In this post I suggest a way to have an encrypted Linux installation on a USB key, which to me is useful when I travel and I want to securely access the functionality that desktop Linux offers. I want to have no fear that what I take with me will be stolen, even if what I take with me is a full Linux OS, together with my data and maybe some online passwords saved in the browser.
The usage scenario is having a PC/laptop available, inserting my USB key, turn on the PC booting from USB, insert password and access my Linux OS. The PC can be my own laptop, or even a PC that I don’t own, provided that it can boot from USB.
From a security point of view it is possible that if I insert my USB key in a PC that I don’t trust, it can do a tamper/keylog/dump attack. However, unless I am carrying military-grade secrets (and I’m not), it is unreasonable to be afraid that someone tampered the BIOS/hardware of any computer available in my travels.
I also wanted to give my USB key the traditional functionality of working as a drive in Windows. There are a couple of things to consider:
- Windows can read FAT and NTFS partitions.
- Windows can read only the first partition of an USB flash drive (quite the WTF here).
It is possible that when you insert the USB key in a running Windows environment a malicious software can dump an image of the flash drive encrypted data, tamper the bootloader and insert a keylogger that sends your password to the same entity that can access the dumped image. Again, I don’t think this specific attack is realistic when you are just carrying your personal data around.
While the Windows partition is unencrypted, some portable software can be used to save encrypted data, for example FreeOTFE, TrueCrypt or even 7zip.
With this in mind, my solution is to use an unencrypted bootloader+kernel and a LUKS-encrypted filesystem (containing Debian testing) on an USB key that is at least 8GiB. The “stack” of the partitioning and file system is shown below.
The green part of the partitioning are the “secure” filesystems, where you need a password to decrypt it. The red parts are unencrypted zones where I should not put sensitive data (without some precautions). The swap region must be kept in the encrypted side of the partitioning, because you can’t know what is saved inside; even passwords can remain written unencrypted after shutdown. Since the LUKS volume must contain two partitions, LVM must be used to create them.
To create my USB key I have some options, for example:
- using debootstrap or using Debian CD installer
- using the USB key itself during installation or using an image file that I can copy to USB flash once it’s ready
- using QEMU or using a real PC
For simplicity, and taking into account the tools that I’m familiar with, my choice is to use QEMU to install Debian from a CD image into a raw hard disk image file which I then can copy (with dd) on the USB key.
To create a raw hard disk image I must know the exact size of data that can be put inside the USB key, and create a file with the same size (or less). For this step, I use “blockdev” to get the size, and use dd to create a sparse file with the desired size.
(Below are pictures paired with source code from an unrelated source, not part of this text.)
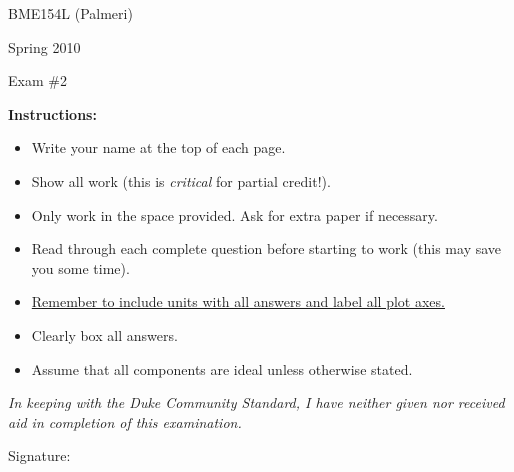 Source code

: 

\vspace*{0.5in}

\centerline{\LARGE BME154L (Palmeri)}
\vspace*{0.25in}
\centerline{\LARGE Spring 2010}
\vspace*{0.25in}
\centerline{\LARGE Exam \#2}
\vspace*{0.25in}

{\bf Instructions:} 
\begin{itemize}
\item Write your name at the top of each page.
\item Show all work (this is {\it critical} for partial credit!).
\item Only work in the space provided.  Ask for extra paper if necessary.
\item Read through each complete question before starting to work (this may
save you some time).
\item \underline{Remember to include units with all answers and label all plot axes.}
\item Clearly box all answers.
\item Assume that all components are ideal unless otherwise stated.
\end{itemize}

\vspace*{2.0in}

\emph{In keeping with the Duke Community Standard, I have neither given nor received aid in completion of this examination.}

\vspace*{0.5in}

Signature:\underline{\hspace*{3.0in}}
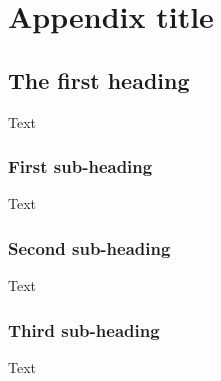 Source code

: \documentclass[10pt,oneside,english]{lips}
\begin{document}
\clearpage


\cleardoublepage
\appendix

\section{Appendix title}

\subsection{The first heading}
Text

\subsubsection{First sub-heading}
Text

\subsubsection{Second sub-heading}
Text

\subsubsection{Third sub-heading}
Text
\end{document}
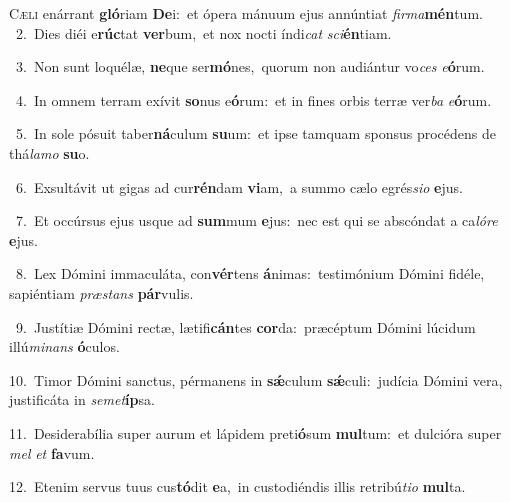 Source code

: \lettrine{\initial\textcolor{\initialcolor}{C}}{æli} enárrant \textbf{gló}\-riam \textbf{De}\-i:~\star et ópera mánuum ejus annúntiat \textit{fir}\-\textit{ma}\textbf{mén}tum.\\
{\numbfont\textcolor{\numbcolor}{~2.}}~Dies diéi e\-\textbf{rúc}\-tat \textbf{ver}\-bum,~\star et nox nocti índi\textit{cat} \textit{sci}\-\textbf{én}tiam.\par
{\numbfont\textcolor{\numbcolor}{~3.}}~Non sunt loquélæ, \textbf{ne}\-que ser\-\textbf{mó}\-nes,~\star quorum non audiántur vo\textit{ces} \textit{e}\-\textbf{ó}rum.\par
{\numbfont\textcolor{\numbcolor}{~4.}}~In omnem terram exívit \textbf{so}\-nus e\-\textbf{ó}\-rum:~\star et in fines orbis terræ ver\textit{ba} \textit{e}\-\textbf{ó}rum.\par
{\numbfont\textcolor{\numbcolor}{~5.}}~In sole pósuit taber\-\textbf{ná}\-culum \textbf{su}\-um:~\star et ipse tamquam sponsus procédens de thá\-\textit{la}\-\textit{mo} \textbf{su}\-o.\par
{\numbfont\textcolor{\numbcolor}{~6.}}~Exsultávit ut gigas ad cur\-\textbf{rén}\-dam \textbf{vi}\-am,~\star a summo cælo egrés\-\textit{si}\-\textit{o} \textbf{e}\-jus.\par
{\numbfont\textcolor{\numbcolor}{~7.}}~Et occúrsus ejus usque ad \textbf{sum}\-mum \textbf{e}\-jus:~\star nec est qui se abscóndat a ca\-\textit{ló}\-\textit{re} \textbf{e}\-jus.\par
{\numbfont\textcolor{\numbcolor}{~8.}}~Lex Dómini immaculáta, con\-\textbf{vér}\-tens \textbf{á}\-nimas:~\star testimónium Dómini fidéle, sapiéntiam \textit{præ}\-\textit{stans} \textbf{pár}\-vulis.\par
{\numbfont\textcolor{\numbcolor}{~9.}}~Justítiæ Dómini rectæ, lætifi\-\textbf{cán}\-tes \textbf{cor}\-da:~\star præcéptum Dómini lúcidum illú\-\textit{mi}\-\textit{nans} \textbf{ó}\-culos.\par
{\numbfont\textcolor{\numbcolor}{10.}}~Timor Dómini sanctus, pérmanens in \textbf{sǽ}\-culum \textbf{sǽ}\-culi:~\star judícia Dómini vera, justificáta in \textit{se}\-\textit{met}\textbf{íp}sa.\par
{\numbfont\textcolor{\numbcolor}{11.}}~Desiderabília super aurum et lápidem preti\-\textbf{ó}\-sum \textbf{mul}\-tum:~\star et dulcióra super \textit{mel} \textit{et} \textbf{fa}\-vum.\par
{\numbfont\textcolor{\numbcolor}{12.}}~Etenim servus tuus cus\-\textbf{tó}\-dit \textbf{e}\-a,~\star in custodiéndis illis retribú\-\textit{ti}\-\textit{o} \textbf{mul}\-ta.\par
As root, knowing that “sdc” is the block device corresponding to the USB key:
# blockdev --getsize64 /dev/sdc 8027897856
As normal user, I run dd using the found value minus one.
$ dd if=/dev/zero of=usbkey.img bs=1 count=1 seek=8027897855
I then get the latest Debian testing ISO CD image, and run QEMU to install Linux on the raw hard disk image that I just created:
$ wget http://cdimage.debian.org/cdimage/daily-builds/daily/arch-latest/i386/iso-cd/debian-testing-i386-netinst.iso $ qemu -m 512 -enable-kvm -hda usbkey.img -cdrom debian-testing-i386-netinst.iso
I start the installation of LXDE desktop environment, because it’s lightweight enough for many PCs and it doesn’t seem to write much on the hard drive, and then get to the manual partitioning, which is the “hard” part of the installation. First, I create the physical partitioning with the “windows” partition, the boot partition and the crypto partition as shown in the screenshot (all are primary partitions).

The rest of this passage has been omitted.